**Problem to solve**
Once the images are set aside, return every entry exactly.

----

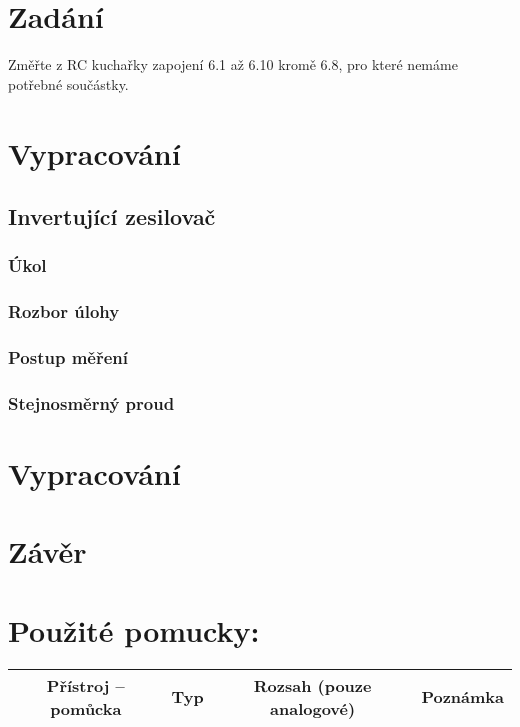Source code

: \documentclass[a4paper]{article}
\begin{document}



\section*{Zadání}
Změřte z RC kuchařky zapojení 6.1 až 6.10 kromě 6.8, pro které nemáme potřebné součástky.
\section*{Vypracování}
\subsection*{Invertující zesilovač}
\subsubsection*{Úkol}
\subsubsection*{Rozbor úlohy}
\subsubsection*{Postup měření}
\subsubsection*{Stejnosměrný proud}


\section*{Vypracování}

\section*{Závěr}
\section*{Použité pomucky:}
\begin{tabularx}{\linewidth}{c|c|c|c}
	Přístroj – pomůcka & Typ & Rozsah (pouze analogové)
	& Poznámka \\
	\hline
\end{tabularx}
\end{document}
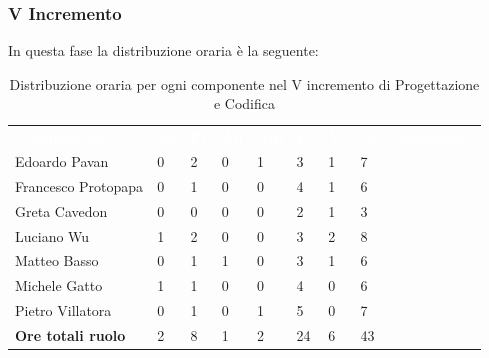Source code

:\subsubsection{V Incremento}
In questa fase la distribuzione oraria è la seguente:
\begin{table}[H]
\begin{center}
\renewcommand{\arraystretch}{1.25}
\begin{tabular}{ m{}<{\centering}  m{}<{\centering} m{}<{\centering} m{}<{\centering}  m{}<{\centering}  m{}<{\centering}  m{}<{\centering}  m{}<{\centering}   }
	\rowcolor{darkblue}
	\textcolor{white}{\textbf{Componente}} &\textcolor{white}{\textbf{Re}}&\textcolor{white}{\textbf{Pt}}&\textcolor{white}{\textbf{An}}&\textcolor{white}{\textbf{Am}}&\textcolor{white}{\textbf{Pr}}&\textcolor{white}{\textbf{Ve}}&\textcolor{white}{\textbf{Ore complessive}}\\ 
	Edoardo Pavan & 0 & 2 & 0 & 1 & 3 & 1 & 7 \\	
	
	Francesco Protopapa & 0 & 1 & 0 & 0 & 4 & 1 & 6 \\

	Greta Cavedon & 0 & 0 & 0 & 0 & 2 & 1 & 3 \\
	
	Luciano Wu & 1 & 2 & 0 & 0 & 3 & 2 & 8 \\
	
	Matteo Basso & 0 & 1 & 1 & 0 & 3 & 1 & 6 \\
	
	Michele Gatto & 1 & 1 & 0 & 0 & 4 & 0 & 6 \\
	
	Pietro Villatora & 0 & 1 & 0 & 1 & 5 & 0 & 7 \\
	
	\textbf{Ore totali ruolo} & 2 & 8 & 1 & 2 & 24 & 6 & 43 \\

\end{tabular}
\caption{Distribuzione oraria per ogni componente nel V incremento di Progettazione e Codifica}
\end{center}
\end{table}

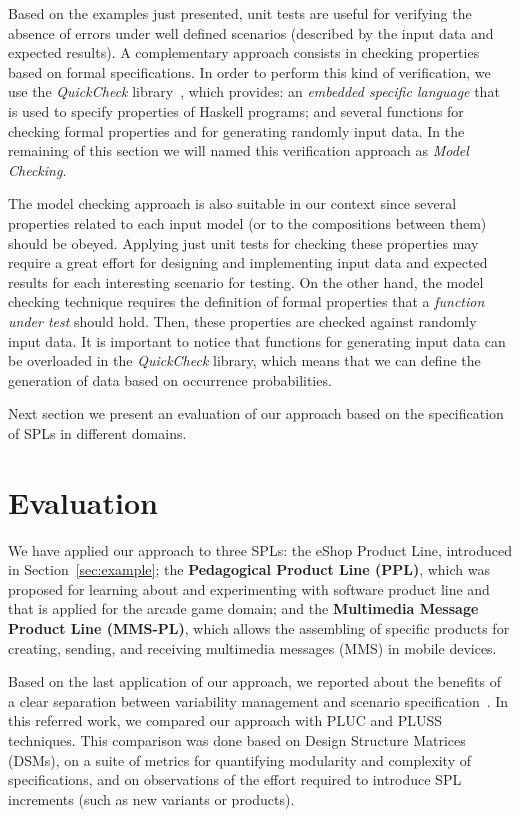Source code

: \documentclass{acm_proc_article-sp}
\begin{document}
Based on the examples just presented, unit tests are useful for 
verifying the absence of errors under well defined scenarios 
(described by the input data and expected results). A complementary 
approach consists in checking properties based on formal 
specifications. In order to perform this kind of verification, we use 
the \emph{QuickCheck} library~\cite{claessen00-icfp-2000}, which provides: 
an \emph{embedded specific language} that is used to specify 
properties of Haskell programs; and several functions for checking 
formal properties and for generating randomly input data. In the remaining 
of this section we will named this verification approach as \emph{Model Checking}.

The model checking approach is also suitable in our context since 
several properties related to each input model (or to the compositions between them) 
should be obeyed. Applying just unit tests for checking these properties may 
require a great effort for designing and implementing input data and expected results 
for each interesting scenario for testing. On the other hand, the model checking 
technique requires the definition of formal properties that a \emph{function under test} 
should hold. Then, these properties are checked against randomly input data. It is important 
to notice that functions for generating input data can be overloaded in the \emph{QuickCheck} 
library, which means that we can define the generation of data based on occurrence probabilities.

Next section we present an evaluation of our approach based on the 
specification of SPLs in different domains. 

\section{Evaluation}
\label{sec:evaluation}

We have applied our approach to three SPLs: the eShop Product Line, introduced in Section~\ref{sec:example}; the  
{\bf Pedagogical Product Line (PPL)}, which was proposed for learning about and experimenting with software product line and that is applied for the arcade game domain; and the 
{\bf Multimedia Message Product Line (MMS-PL)}, which allows the assembling of specific products for creating, sending, and receiving multimedia messages (MMS) in mobile devices.

Based on the last application of our approach, we reported about the benefits of a clear separation between variability management and scenario specification~\cite{rbonifacio-ea-2008}. In this referred work, we compared our approach with PLUC and PLUSS techniques. This comparison was done based on Design Structure Matrices (DSMs), on a suite of metrics for quantifying modularity and complexity of specifications, and on observations of the effort required to introduce SPL increments (such as new variants or products). 
\end{document}
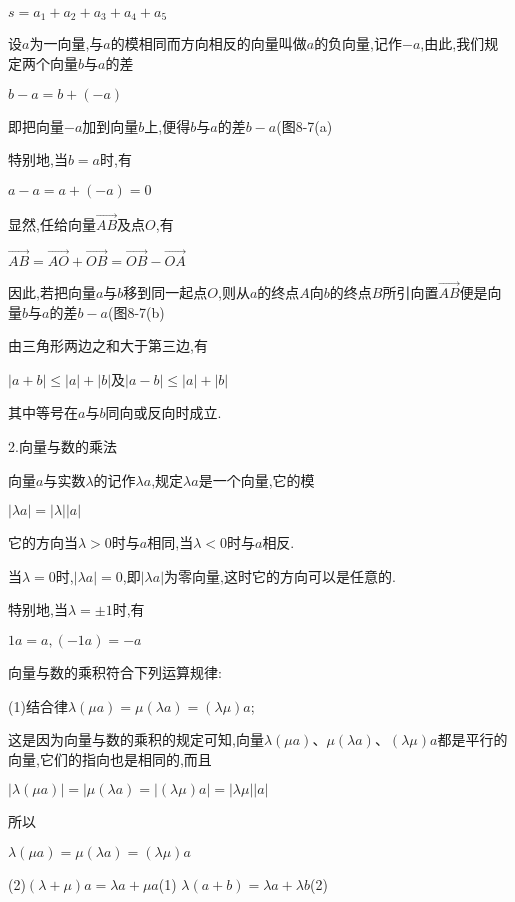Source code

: \documentclass[oneside]{book}
\begin{document}
$s = {a_1} + {a_2} + {a_3} + {a_4} + {a_5}$

设$a$为一向量,与$a$的模相同而方向相反的向量叫做$a$的负向量,记作$ - a$,由此,我们规定两个向量$b$与$a$的差

$b - a = b + ( - a)$

即把向量$ - a$加到向量$b$上,便得$b$与$a$的差$b-a$(图8-7(a)

特别地,当$b=a$时,有

$a-a=a+(-a)=0$

显然,任给向量$\overrightarrow {AB} $及点$O$,有

$\overrightarrow {AB}  = \overrightarrow {AO}  + \overrightarrow {OB}  = \overrightarrow {OB}  - \overrightarrow {OA} $

因此,若把向量$a$与$b$移到同一起点$O$,则从$a$的终点$A$向$b$的终点$B$所引向置$\overrightarrow {AB} $便是向量$b$与$a$的差$b-a$(图8-7(b)

由三角形两边之和大于第三边,有

$|a + b| \leqslant |a| + |b|$及$|a - b| \leqslant |a| + |b|$

其中等号在$a$与$b$同向或反向时成立.

2.向量与数的乘法

向量$a$与实数$\lambda $的记作$\lambda a$,规定$\lambda a$是一个向量,它的模

$|\lambda a| = |\lambda ||a|$

它的方向当$\lambda  > 0$时与$a$相同,当$\lambda  < 0$时与$a$相反.

当$\lambda  = 0$时,$|\lambda a| = 0$,即$|\lambda a|$为零向量,这时它的方向可以是任意的.

特别地,当$\lambda  =  \pm 1$时,有

$1a = a,( - 1a) =  - a$

向量与数的乘积符合下列运算规律:

(1)结合律$\lambda \left( {\mu a} \right) = \mu \left( {\lambda a} \right) = \left( {\lambda \mu } \right)a$;

这是因为向量与数的乘积的规定可知,向量$\lambda \left( {\mu a} \right)$、$\mu \left( {\lambda a} \right)$、$\left( {\lambda \mu } \right)a$都是平行的向量,它们的指向也是相同的,而且

$|\lambda \left( {\mu a} \right)| = |\mu \left( {\lambda a} \right) = |\left( {\lambda \mu } \right)a| = |\lambda \mu ||a|$

所以

$\lambda \left( {\mu a} \right) = \mu \left( {\lambda a} \right) = \left( {\lambda \mu } \right)a$

(2)$\left( {\lambda  + \mu } \right)a = \lambda a + \mu a$(1)
$\lambda \left( {a + b} \right) = \lambda a + \lambda b$(2)
\end{document}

----

**Answer area**
Source code

: \documentclass[a4paper]{article}
\begin{document}



\section*{Zadání}
Změřte z RC kuchařky zapojení 6.1 až 6.10 kromě 6.8, pro které nemáme potřebné součástky.
\section*{Vypracování}
\subsection*{Invertující zesilovač}
\subsubsection*{Úkol}
\subsubsection*{Rozbor úlohy}
\subsubsection*{Postup měření}
\subsubsection*{Stejnosměrný proud}


\section*{Vypracování}

\section*{Závěr}
\section*{Použité pomucky:}
\begin{tabularx}{\linewidth}{c|c|c|c}
	Přístroj – pomůcka & Typ & Rozsah (pouze analogové)
	& Poznámka \\
	\hline
\end{tabularx}
\end{document}
Source code

:\subsubsection{V Incremento}
In questa fase la distribuzione oraria è la seguente:
\begin{table}[H]
\begin{center}
\renewcommand{\arraystretch}{1.25}
\begin{tabular}{ m{}<{\centering}  m{}<{\centering} m{}<{\centering} m{}<{\centering}  m{}<{\centering}  m{}<{\centering}  m{}<{\centering}  m{}<{\centering}   }
	\rowcolor{darkblue}
	\textcolor{white}{\textbf{Componente}} &\textcolor{white}{\textbf{Re}}&\textcolor{white}{\textbf{Pt}}&\textcolor{white}{\textbf{An}}&\textcolor{white}{\textbf{Am}}&\textcolor{white}{\textbf{Pr}}&\textcolor{white}{\textbf{Ve}}&\textcolor{white}{\textbf{Ore complessive}}\\ 
	Edoardo Pavan & 0 & 2 & 0 & 1 & 3 & 1 & 7 \\	
	
	Francesco Protopapa & 0 & 1 & 0 & 0 & 4 & 1 & 6 \\

	Greta Cavedon & 0 & 0 & 0 & 0 & 2 & 1 & 3 \\
	
	Luciano Wu & 1 & 2 & 0 & 0 & 3 & 2 & 8 \\
	
	Matteo Basso & 0 & 1 & 1 & 0 & 3 & 1 & 6 \\
	
	Michele Gatto & 1 & 1 & 0 & 0 & 4 & 0 & 6 \\
	
	Pietro Villatora & 0 & 1 & 0 & 1 & 5 & 0 & 7 \\
	
	\textbf{Ore totali ruolo} & 2 & 8 & 1 & 2 & 24 & 6 & 43 \\

\end{tabular}
\caption{Distribuzione oraria per ogni componente nel V incremento di Progettazione e Codifica}
\end{center}
\end{table}

Source code

: \documentclass{acm_proc_article-sp}
\begin{document}
Based on the examples just presented, unit tests are useful for 
verifying the absence of errors under well defined scenarios 
(described by the input data and expected results). A complementary 
approach consists in checking properties based on formal 
specifications. In order to perform this kind of verification, we use 
the \emph{QuickCheck} library~\cite{claessen00-icfp-2000}, which provides: 
an \emph{embedded specific language} that is used to specify 
properties of Haskell programs; and several functions for checking 
formal properties and for generating randomly input data. In the remaining 
of this section we will named this verification approach as \emph{Model Checking}.

The model checking approach is also suitable in our context since 
several properties related to each input model (or to the compositions between them) 
should be obeyed. Applying just unit tests for checking these properties may 
require a great effort for designing and implementing input data and expected results 
for each interesting scenario for testing. On the other hand, the model checking 
technique requires the definition of formal properties that a \emph{function under test} 
should hold. Then, these properties are checked against randomly input data. It is important 
to notice that functions for generating input data can be overloaded in the \emph{QuickCheck} 
library, which means that we can define the generation of data based on occurrence probabilities.

Next section we present an evaluation of our approach based on the 
specification of SPLs in different domains. 

\section{Evaluation}
\label{sec:evaluation}

We have applied our approach to three SPLs: the eShop Product Line, introduced in Section~\ref{sec:example}; the  
{\bf Pedagogical Product Line (PPL)}, which was proposed for learning about and experimenting with software product line and that is applied for the arcade game domain; and the 
{\bf Multimedia Message Product Line (MMS-PL)}, which allows the assembling of specific products for creating, sending, and receiving multimedia messages (MMS) in mobile devices.

Based on the last application of our approach, we reported about the benefits of a clear separation between variability management and scenario specification~\cite{rbonifacio-ea-2008}. In this referred work, we compared our approach with PLUC and PLUSS techniques. This comparison was done based on Design Structure Matrices (DSMs), on a suite of metrics for quantifying modularity and complexity of specifications, and on observations of the effort required to introduce SPL increments (such as new variants or products). 
\end{document}
Source code

: \documentclass[oneside]{book}
\begin{document}
$s = {a_1} + {a_2} + {a_3} + {a_4} + {a_5}$

设$a$为一向量,与$a$的模相同而方向相反的向量叫做$a$的负向量,记作$ - a$,由此,我们规定两个向量$b$与$a$的差

$b - a = b + ( - a)$

即把向量$ - a$加到向量$b$上,便得$b$与$a$的差$b-a$(图8-7(a)

特别地,当$b=a$时,有

$a-a=a+(-a)=0$

显然,任给向量$\overrightarrow {AB} $及点$O$,有

$\overrightarrow {AB}  = \overrightarrow {AO}  + \overrightarrow {OB}  = \overrightarrow {OB}  - \overrightarrow {OA} $

因此,若把向量$a$与$b$移到同一起点$O$,则从$a$的终点$A$向$b$的终点$B$所引向置$\overrightarrow {AB} $便是向量$b$与$a$的差$b-a$(图8-7(b)

由三角形两边之和大于第三边,有

$|a + b| \leqslant |a| + |b|$及$|a - b| \leqslant |a| + |b|$

其中等号在$a$与$b$同向或反向时成立.

2.向量与数的乘法

向量$a$与实数$\lambda $的记作$\lambda a$,规定$\lambda a$是一个向量,它的模

$|\lambda a| = |\lambda ||a|$

它的方向当$\lambda  > 0$时与$a$相同,当$\lambda  < 0$时与$a$相反.

当$\lambda  = 0$时,$|\lambda a| = 0$,即$|\lambda a|$为零向量,这时它的方向可以是任意的.

特别地,当$\lambda  =  \pm 1$时,有

$1a = a,( - 1a) =  - a$

向量与数的乘积符合下列运算规律:

(1)结合律$\lambda \left( {\mu a} \right) = \mu \left( {\lambda a} \right) = \left( {\lambda \mu } \right)a$;

这是因为向量与数的乘积的规定可知,向量$\lambda \left( {\mu a} \right)$、$\mu \left( {\lambda a} \right)$、$\left( {\lambda \mu } \right)a$都是平行的向量,它们的指向也是相同的,而且

$|\lambda \left( {\mu a} \right)| = |\mu \left( {\lambda a} \right) = |\left( {\lambda \mu } \right)a| = |\lambda \mu ||a|$

所以

$\lambda \left( {\mu a} \right) = \mu \left( {\lambda a} \right) = \left( {\lambda \mu } \right)a$

(2)$\left( {\lambda  + \mu } \right)a = \lambda a + \mu a$(1)
$\lambda \left( {a + b} \right) = \lambda a + \lambda b$(2)
\end{document}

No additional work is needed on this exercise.